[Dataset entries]
______________________________
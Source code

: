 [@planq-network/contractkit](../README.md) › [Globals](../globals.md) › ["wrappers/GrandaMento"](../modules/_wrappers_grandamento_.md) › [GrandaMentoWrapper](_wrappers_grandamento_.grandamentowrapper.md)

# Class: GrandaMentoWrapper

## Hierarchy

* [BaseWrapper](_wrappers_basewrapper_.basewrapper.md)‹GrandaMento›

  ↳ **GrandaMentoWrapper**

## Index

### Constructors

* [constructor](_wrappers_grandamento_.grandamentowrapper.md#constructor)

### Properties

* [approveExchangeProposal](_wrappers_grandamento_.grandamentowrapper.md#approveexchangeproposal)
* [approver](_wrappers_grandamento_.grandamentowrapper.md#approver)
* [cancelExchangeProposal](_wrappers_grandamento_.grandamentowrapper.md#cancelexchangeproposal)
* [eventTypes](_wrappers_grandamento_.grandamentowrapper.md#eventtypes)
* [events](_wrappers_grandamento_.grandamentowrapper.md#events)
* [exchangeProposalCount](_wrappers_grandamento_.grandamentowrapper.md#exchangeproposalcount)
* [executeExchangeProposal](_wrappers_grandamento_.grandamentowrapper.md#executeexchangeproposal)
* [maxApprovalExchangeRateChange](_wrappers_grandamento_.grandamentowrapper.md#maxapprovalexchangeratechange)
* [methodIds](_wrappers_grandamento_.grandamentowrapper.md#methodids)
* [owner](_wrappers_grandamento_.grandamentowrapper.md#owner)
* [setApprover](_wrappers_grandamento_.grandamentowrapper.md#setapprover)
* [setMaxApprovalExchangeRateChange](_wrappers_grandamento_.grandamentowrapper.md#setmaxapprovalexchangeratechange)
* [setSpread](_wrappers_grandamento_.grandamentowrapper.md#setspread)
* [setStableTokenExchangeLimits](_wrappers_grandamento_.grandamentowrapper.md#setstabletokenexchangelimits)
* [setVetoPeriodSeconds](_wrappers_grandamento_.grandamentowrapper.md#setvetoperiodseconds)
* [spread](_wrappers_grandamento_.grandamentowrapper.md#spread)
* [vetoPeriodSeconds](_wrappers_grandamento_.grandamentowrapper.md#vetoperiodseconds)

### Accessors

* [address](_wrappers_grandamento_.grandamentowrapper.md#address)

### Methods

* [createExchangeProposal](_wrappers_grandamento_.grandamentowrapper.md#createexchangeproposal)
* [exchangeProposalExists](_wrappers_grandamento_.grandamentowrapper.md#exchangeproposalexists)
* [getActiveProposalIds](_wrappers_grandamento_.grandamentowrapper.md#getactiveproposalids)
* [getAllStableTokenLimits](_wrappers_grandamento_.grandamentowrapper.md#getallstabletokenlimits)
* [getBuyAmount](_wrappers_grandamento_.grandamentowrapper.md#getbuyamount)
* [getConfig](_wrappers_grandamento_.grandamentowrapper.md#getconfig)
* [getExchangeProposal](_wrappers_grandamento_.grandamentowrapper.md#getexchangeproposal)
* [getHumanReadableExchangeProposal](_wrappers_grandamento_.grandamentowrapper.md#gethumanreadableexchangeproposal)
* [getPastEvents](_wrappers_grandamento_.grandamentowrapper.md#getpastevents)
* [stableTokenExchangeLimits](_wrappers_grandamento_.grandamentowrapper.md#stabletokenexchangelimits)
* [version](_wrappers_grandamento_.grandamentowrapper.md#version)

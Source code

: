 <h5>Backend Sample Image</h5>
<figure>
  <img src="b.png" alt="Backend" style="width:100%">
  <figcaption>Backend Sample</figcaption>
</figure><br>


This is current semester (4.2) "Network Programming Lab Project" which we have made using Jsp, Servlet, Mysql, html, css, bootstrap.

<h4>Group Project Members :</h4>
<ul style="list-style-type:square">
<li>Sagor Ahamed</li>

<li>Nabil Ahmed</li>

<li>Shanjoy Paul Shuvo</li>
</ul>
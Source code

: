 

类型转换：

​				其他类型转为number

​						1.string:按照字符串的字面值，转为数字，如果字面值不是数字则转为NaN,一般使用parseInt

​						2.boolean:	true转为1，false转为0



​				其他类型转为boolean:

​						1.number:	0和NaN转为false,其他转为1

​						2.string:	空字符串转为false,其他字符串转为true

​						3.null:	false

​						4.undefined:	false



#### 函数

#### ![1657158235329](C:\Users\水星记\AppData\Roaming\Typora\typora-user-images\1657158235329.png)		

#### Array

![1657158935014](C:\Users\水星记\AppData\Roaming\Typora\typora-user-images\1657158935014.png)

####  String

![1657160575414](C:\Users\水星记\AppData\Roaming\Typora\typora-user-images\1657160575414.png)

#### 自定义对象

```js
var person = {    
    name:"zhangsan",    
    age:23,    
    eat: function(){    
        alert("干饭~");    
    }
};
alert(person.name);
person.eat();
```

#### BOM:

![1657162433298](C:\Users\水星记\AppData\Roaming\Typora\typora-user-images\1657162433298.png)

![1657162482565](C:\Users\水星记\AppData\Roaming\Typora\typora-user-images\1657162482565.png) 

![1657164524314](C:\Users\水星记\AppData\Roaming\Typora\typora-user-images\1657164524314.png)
______________________________
> **Task directions**:
Give back, exactly as written, the stretch from the line with "## Hierarchy" through the line with "### Properties", and no other lines from the records above.

> **Answer section**:
## Hierarchy

* [BaseWrapper](_wrappers_basewrapper_.basewrapper.md)‹GrandaMento›

  ↳ **GrandaMentoWrapper**

## Index

### Constructors

* [constructor](_wrappers_grandamento_.grandamentowrapper.md#constructor)

### Properties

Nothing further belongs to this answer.